Stored data entries

##############################

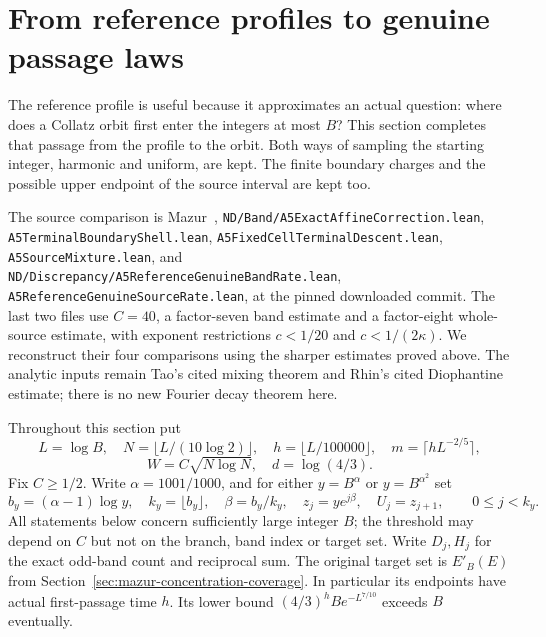 \documentclass[11pt]{article}
\theoremstyle{remark}\newtheorem{remark}[proposition]{Remark}
\begin{document}
\section{From reference profiles to genuine passage laws}
\label{sec:mazur-genuine-assembly}

The reference profile is useful because it approximates an actual question:
where does a Collatz orbit first enter the integers at most $B$? This section
completes that passage from the profile to the orbit. Both ways of sampling
the starting integer, harmonic and uniform, are kept. The finite boundary
charges and the possible upper endpoint of the source interval are kept too.

The source comparison is Mazur~\cite{Mazur2026v2},
\texttt{ND/Band/A5ExactAffineCorrection.lean},
\texttt{A5TerminalBoundaryShell.lean},
\texttt{A5FixedCellTerminalDescent.lean},
\texttt{A5SourceMixture.lean}, and
\texttt{ND/Discrepancy/A5ReferenceGenuineBandRate.lean},
\texttt{A5ReferenceGenuineSourceRate.lean}, at the pinned downloaded commit.
The last two files use $C=40$, a factor-seven band estimate and a factor-eight
whole-source estimate, with exponent restrictions $c<1/20$ and
$c<1/(2\kappa)$. We reconstruct their four comparisons using the sharper
estimates proved above. The analytic inputs remain Tao's cited mixing
theorem and Rhin's cited Diophantine estimate; there is no new Fourier
decay theorem here.

Throughout this section put
\[
 L=\log B,\quad N=\lfloor L/(10\log2)\rfloor,\quad
 h=\lfloor L/100000\rfloor,\quad m=\lceil hL^{-2/5}\rceil,
\]
\[
 W=C\sqrt{N\log N},\quad d=\log(4/3).
\]
Fix $C\ge1/2$. Write $\alpha=1001/1000$, and for either
$y=B^\alpha$ or $y=B^{\alpha^2}$ set
\[
 b_y=(\alpha-1)\log y,\quad k_y=\lfloor b_y\rfloor,\quad
 \beta=b_y/k_y,\quad z_j=ye^{j\beta},\quad U_j=z_{j+1},
 \qquad 0\le j<k_y.
\]
All statements below concern sufficiently large integer $B$; the threshold
may depend on $C$ but not on the branch, band index or target set.
Write $D_j,H_j$ for the exact odd-band count and reciprocal sum.
The original target set is $E'_B(E)$ from
Section~\ref{sec:mazur-concentration-coverage}. In particular its endpoints
have actual first-passage time $h$. Its lower bound
$(4/3)^hBe^{-L^{7/10}}$ exceeds $B$ eventually.
\end{document}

##############################

*Requirement*: What is needed is an exact copy of the entries above, with no images in it.

*Exercise answer*:
 \documentclass[11pt]{article}
\theoremstyle{remark}\newtheorem{remark}[proposition]{Remark}
\begin{document}
\section{From reference profiles to genuine passage laws}
\label{sec:mazur-genuine-assembly}

The reference profile is useful because it approximates an actual question:
where does a Collatz orbit first enter the integers at most $B$? This section
completes that passage from the profile to the orbit. Both ways of sampling
the starting integer, harmonic and uniform, are kept. The finite boundary
charges and the possible upper endpoint of the source interval are kept too.

The source comparison is Mazur~\cite{Mazur2026v2},
\texttt{ND/Band/A5ExactAffineCorrection.lean},
\texttt{A5TerminalBoundaryShell.lean},
\texttt{A5FixedCellTerminalDescent.lean},
\texttt{A5SourceMixture.lean}, and
\texttt{ND/Discrepancy/A5ReferenceGenuineBandRate.lean},
\texttt{A5ReferenceGenuineSourceRate.lean}, at the pinned downloaded commit.
The last two files use $C=40$, a factor-seven band estimate and a factor-eight
whole-source estimate, with exponent restrictions $c<1/20$ and
$c<1/(2\kappa)$. We reconstruct their four comparisons using the sharper
estimates proved above. The analytic inputs remain Tao's cited mixing
theorem and Rhin's cited Diophantine estimate; there is no new Fourier
decay theorem here.

Throughout this section put
\[
 L=\log B,\quad N=\lfloor L/(10\log2)\rfloor,\quad
 h=\lfloor L/100000\rfloor,\quad m=\lceil hL^{-2/5}\rceil,
\]
\[
 W=C\sqrt{N\log N},\quad d=\log(4/3).
\]
Fix $C\ge1/2$. Write $\alpha=1001/1000$, and for either
$y=B^\alpha$ or $y=B^{\alpha^2}$ set
\[
 b_y=(\alpha-1)\log y,\quad k_y=\lfloor b_y\rfloor,\quad
 \beta=b_y/k_y,\quad z_j=ye^{j\beta},\quad U_j=z_{j+1},
 \qquad 0\le j<k_y.
\]
All statements below concern sufficiently large integer $B$; the threshold
may depend on $C$ but not on the branch, band index or target set.
Write $D_j,H_j$ for the exact odd-band count and reciprocal sum.
The original target set is $E'_B(E)$ from
Section~\ref{sec:mazur-concentration-coverage}. In particular its endpoints
have actual first-passage time $h$. Its lower bound
$(4/3)^hBe^{-L^{7/10}}$ exceeds $B$ eventually.
\end{document}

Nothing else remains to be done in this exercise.